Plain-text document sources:

========================================

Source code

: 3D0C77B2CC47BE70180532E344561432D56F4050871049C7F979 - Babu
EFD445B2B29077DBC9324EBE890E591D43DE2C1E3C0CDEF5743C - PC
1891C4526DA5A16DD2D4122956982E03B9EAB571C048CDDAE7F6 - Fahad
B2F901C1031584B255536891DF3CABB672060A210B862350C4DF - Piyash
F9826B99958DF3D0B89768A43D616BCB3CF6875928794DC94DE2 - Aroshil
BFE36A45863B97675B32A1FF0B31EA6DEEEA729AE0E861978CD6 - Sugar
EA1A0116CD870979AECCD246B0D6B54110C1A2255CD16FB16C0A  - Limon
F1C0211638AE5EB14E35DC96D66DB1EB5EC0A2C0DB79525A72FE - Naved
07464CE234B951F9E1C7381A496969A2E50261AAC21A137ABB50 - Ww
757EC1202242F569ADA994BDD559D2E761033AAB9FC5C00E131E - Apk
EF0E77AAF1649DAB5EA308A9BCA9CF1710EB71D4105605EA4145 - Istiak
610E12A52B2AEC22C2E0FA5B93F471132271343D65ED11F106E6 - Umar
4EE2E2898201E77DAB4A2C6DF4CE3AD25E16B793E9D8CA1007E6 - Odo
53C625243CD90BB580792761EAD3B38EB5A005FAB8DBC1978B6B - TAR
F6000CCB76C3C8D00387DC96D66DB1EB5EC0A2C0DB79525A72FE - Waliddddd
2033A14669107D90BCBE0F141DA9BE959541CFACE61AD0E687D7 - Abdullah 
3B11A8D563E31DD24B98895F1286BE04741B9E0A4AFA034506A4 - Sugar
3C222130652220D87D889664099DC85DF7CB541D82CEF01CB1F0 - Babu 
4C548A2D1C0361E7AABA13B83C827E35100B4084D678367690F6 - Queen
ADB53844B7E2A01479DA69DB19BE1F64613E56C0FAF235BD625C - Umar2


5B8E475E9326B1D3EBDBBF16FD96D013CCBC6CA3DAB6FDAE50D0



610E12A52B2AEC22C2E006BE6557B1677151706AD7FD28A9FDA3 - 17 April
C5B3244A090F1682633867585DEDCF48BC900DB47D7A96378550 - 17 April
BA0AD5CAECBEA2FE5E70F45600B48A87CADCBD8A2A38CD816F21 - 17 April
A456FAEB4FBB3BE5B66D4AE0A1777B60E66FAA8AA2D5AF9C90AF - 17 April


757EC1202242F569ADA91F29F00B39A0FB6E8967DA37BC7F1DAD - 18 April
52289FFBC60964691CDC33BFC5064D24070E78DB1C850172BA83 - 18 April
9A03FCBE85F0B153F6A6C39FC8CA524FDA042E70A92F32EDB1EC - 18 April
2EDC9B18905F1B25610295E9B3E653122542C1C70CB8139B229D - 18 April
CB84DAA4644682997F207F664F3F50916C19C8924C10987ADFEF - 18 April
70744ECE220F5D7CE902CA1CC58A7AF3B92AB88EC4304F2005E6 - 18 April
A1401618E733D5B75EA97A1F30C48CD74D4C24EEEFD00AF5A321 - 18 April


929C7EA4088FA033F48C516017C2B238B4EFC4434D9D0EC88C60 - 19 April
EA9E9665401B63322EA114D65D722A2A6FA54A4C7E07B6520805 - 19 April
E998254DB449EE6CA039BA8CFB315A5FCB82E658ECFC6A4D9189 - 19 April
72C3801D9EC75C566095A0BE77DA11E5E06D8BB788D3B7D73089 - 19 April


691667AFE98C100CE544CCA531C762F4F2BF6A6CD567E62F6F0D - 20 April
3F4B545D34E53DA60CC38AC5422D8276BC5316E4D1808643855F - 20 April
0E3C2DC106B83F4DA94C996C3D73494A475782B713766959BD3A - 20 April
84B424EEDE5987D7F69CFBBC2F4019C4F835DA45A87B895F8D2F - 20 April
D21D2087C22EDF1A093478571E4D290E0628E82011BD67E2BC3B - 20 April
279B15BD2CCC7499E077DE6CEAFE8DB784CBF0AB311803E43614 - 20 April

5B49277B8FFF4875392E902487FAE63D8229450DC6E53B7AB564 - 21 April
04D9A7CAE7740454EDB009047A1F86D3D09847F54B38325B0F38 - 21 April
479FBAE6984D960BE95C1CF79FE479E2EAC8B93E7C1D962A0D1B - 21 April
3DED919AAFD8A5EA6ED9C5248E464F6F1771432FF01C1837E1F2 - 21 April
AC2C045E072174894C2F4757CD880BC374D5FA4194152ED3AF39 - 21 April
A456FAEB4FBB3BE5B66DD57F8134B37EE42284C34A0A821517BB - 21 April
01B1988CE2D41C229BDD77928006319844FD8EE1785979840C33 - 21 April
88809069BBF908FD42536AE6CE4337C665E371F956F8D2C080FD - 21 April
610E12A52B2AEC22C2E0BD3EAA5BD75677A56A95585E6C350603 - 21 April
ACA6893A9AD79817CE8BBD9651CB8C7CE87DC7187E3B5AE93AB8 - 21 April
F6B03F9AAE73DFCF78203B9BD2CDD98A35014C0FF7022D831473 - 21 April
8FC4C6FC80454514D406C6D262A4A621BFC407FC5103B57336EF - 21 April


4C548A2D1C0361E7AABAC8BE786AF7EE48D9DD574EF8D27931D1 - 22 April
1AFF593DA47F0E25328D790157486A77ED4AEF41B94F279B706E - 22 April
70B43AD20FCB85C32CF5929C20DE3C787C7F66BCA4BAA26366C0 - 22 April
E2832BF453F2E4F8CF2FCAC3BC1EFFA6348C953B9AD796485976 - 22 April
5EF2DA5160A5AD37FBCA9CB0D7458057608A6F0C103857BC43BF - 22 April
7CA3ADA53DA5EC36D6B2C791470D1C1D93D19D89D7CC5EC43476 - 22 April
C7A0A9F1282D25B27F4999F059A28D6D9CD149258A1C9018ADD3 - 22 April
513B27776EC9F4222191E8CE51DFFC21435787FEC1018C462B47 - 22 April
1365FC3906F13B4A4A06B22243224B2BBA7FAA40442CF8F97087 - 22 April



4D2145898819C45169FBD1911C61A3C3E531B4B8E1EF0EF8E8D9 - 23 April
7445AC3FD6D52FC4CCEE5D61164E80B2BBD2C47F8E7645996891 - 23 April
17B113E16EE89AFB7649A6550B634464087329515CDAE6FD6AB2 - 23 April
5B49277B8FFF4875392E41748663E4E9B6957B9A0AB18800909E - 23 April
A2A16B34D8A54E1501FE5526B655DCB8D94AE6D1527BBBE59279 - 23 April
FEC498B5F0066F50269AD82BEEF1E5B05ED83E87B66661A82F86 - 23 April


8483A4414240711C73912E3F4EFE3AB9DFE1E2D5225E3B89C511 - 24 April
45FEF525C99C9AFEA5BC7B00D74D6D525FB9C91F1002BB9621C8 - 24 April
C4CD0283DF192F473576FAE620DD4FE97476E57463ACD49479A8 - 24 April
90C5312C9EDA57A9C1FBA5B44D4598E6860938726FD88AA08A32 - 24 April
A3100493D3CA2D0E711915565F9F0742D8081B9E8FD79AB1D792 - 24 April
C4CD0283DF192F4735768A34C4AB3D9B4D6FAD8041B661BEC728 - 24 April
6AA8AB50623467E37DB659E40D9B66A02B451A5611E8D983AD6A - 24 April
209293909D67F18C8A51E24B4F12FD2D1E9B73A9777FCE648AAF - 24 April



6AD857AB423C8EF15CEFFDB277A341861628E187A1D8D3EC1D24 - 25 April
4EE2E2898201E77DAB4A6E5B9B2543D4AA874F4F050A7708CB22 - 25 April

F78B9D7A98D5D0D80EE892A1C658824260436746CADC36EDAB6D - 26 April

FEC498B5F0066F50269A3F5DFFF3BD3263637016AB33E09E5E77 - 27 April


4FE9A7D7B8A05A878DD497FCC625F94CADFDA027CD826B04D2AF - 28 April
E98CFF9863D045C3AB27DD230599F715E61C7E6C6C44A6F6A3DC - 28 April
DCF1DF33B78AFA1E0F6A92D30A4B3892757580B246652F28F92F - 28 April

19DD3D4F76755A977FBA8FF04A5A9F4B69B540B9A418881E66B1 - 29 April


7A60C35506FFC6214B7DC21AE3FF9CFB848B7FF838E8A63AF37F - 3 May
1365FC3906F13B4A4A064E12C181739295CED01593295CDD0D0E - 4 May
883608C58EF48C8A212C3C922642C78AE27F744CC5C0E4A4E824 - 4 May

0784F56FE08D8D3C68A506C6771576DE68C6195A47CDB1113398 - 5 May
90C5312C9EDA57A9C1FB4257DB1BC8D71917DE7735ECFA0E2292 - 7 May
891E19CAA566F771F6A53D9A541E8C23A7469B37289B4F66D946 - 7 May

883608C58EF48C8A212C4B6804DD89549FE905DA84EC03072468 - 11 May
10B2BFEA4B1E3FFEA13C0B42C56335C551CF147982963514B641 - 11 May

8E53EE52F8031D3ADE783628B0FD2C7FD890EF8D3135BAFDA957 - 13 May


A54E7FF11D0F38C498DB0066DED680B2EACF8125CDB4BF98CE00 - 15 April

========================================

Task statement: Copy out, from the data above, each line where the string "Sugar" is present.

Written solution:
BFE36A45863B97675B32A1FF0B31EA6DEEEA729AE0E861978CD6 - Sugar
3B11A8D563E31DD24B98895F1286BE04741B9E0A4AFA034506A4 - Sugar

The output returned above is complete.